Fannie Mae and Freddie Mac's guidelines, which vary slightly, affect much of the mortgage lending in the United States because the agencies end up buying or guaranteeing nearly 60 percent of all loans, according to federal data. Private lenders do not need to adhere to the new regulations, but those interested in later selling mortgages to the two federal agencies must abide by them.
One of the Fannie Mae and Freddie Mac lending changes is a surcharge equal to three quarters of a percent of the amount being borrowed. The agencies say the surcharge - which took effect April 1 - translates into about an eighth of a percentage point increase in an interest rate, although it could be higher depending on the borrower's credit rating and other financial details. To avoid the extra cost, anyone buying or refinancing a condo must provide a down payment of 25 percent, or demonstrate that they have equity of at least 25 percent in the property.
Brad German, a spokesman for Freddie Mac, said the point fee is meant to address the added risk of financing condos.
"The market has deteriorated, and the condominium market has become much riskier," German said. "We have adjusted our fees accordingly."
Both agencies also now will only loan to people buying into new developments where 70 percent of the units are already sold - or under contract - to owners who will live there, not those buying properties as investments. Until recently, only 51 percent of units had to be owner occupied. The agencies say the intent is to make sure projects are financially sound. But the change has left some otherwise qualified buyers unable to close loans and caused developers to consider turning condos into rental units.

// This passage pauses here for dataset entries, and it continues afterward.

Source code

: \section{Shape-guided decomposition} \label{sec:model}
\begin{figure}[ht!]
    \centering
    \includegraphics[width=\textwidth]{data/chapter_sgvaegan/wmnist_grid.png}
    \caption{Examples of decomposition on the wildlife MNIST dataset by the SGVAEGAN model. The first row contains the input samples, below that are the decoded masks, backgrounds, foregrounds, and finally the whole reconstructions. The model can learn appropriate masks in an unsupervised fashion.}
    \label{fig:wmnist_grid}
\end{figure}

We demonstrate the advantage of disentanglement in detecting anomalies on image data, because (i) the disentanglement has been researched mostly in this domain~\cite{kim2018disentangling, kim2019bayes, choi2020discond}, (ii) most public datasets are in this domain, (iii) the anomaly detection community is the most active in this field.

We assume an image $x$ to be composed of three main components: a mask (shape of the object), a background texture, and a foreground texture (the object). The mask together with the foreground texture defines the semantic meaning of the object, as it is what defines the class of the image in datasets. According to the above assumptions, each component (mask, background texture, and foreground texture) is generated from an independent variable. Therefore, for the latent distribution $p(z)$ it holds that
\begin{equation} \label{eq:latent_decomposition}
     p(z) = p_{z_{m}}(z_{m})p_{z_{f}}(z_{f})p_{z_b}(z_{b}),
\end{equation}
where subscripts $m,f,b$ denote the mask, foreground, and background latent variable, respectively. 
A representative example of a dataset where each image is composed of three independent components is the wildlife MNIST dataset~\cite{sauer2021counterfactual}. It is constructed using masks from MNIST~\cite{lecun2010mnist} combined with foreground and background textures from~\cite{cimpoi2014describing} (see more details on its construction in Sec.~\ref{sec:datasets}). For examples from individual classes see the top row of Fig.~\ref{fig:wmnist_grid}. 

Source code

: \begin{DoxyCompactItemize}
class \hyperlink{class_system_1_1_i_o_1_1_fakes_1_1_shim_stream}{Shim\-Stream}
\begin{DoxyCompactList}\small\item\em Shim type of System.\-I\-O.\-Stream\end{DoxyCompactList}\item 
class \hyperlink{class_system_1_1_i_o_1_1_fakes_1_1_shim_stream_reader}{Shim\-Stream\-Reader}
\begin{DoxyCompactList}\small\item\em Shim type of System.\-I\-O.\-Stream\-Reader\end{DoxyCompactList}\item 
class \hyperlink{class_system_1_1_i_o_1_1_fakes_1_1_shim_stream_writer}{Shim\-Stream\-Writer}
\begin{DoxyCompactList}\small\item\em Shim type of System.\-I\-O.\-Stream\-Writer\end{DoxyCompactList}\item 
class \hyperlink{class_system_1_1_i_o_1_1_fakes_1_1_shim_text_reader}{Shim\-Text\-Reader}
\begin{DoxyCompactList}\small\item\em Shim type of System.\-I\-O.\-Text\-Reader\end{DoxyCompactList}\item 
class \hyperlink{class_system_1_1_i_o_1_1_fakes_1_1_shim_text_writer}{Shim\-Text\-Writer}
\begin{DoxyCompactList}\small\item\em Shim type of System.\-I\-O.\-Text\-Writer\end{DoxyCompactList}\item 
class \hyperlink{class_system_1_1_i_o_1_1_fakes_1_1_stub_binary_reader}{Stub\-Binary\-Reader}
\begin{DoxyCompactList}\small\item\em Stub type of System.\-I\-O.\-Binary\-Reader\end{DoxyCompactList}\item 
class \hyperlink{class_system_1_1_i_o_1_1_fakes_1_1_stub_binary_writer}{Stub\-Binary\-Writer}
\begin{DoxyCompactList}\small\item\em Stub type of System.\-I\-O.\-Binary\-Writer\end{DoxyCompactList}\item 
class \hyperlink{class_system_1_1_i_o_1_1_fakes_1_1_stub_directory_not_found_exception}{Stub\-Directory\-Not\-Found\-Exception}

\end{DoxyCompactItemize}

Fannie Mae officials said they will waive the owner occupancy requirement if they determine a project has a strong chance of success - and has done so more than 200 times nationwide since March.
But developers say the occupancy minimum, combined with stricter lending regulations, is driving away business and keeping them from completing projects.
At the Residences at Atlantis Marina, a new luxury condo complex on the waterfront in Winthrop, several buyers poised to close on new homes earlier this year found they could not get financing because of the new requirements.
Developer Alex Steinbergh said his real estate company, Somerville-based RCG, is trying to find ways to help people move in to the 44-unit development. For instance, he is working with a lender who is willing to waive the new requirements by keeping the mortgages in its own portfolio rather than selling them to Fannie Mae or Freddie Mac. RCG also allowed a couple to lease their condo until they can get a loan.
"We have all of these people who are hanging there," said Steinbergh. "It's a big problem for developers."
Adding to headaches, homeowners who can't come up with a 20 percent down payment have traditionally been required to pay for private mortgage insurance, which protects lenders against loan defaults. But many private mortgage insurers now refuse to cover condos or are asking for down payments of 10 or 15 percent before they will issue a policy.
The changes have pushed some prospective buyers to consider single-family houses rather than deal with the complications of condo financing, said Mark O'Hagan, owner of the real estate company MCO and Associates Inc., in Harvard.
"Welcome to a brave new world," O'Hagan said of the tougher lending stipulations. "It makes it that much more difficult for sales of condominiums."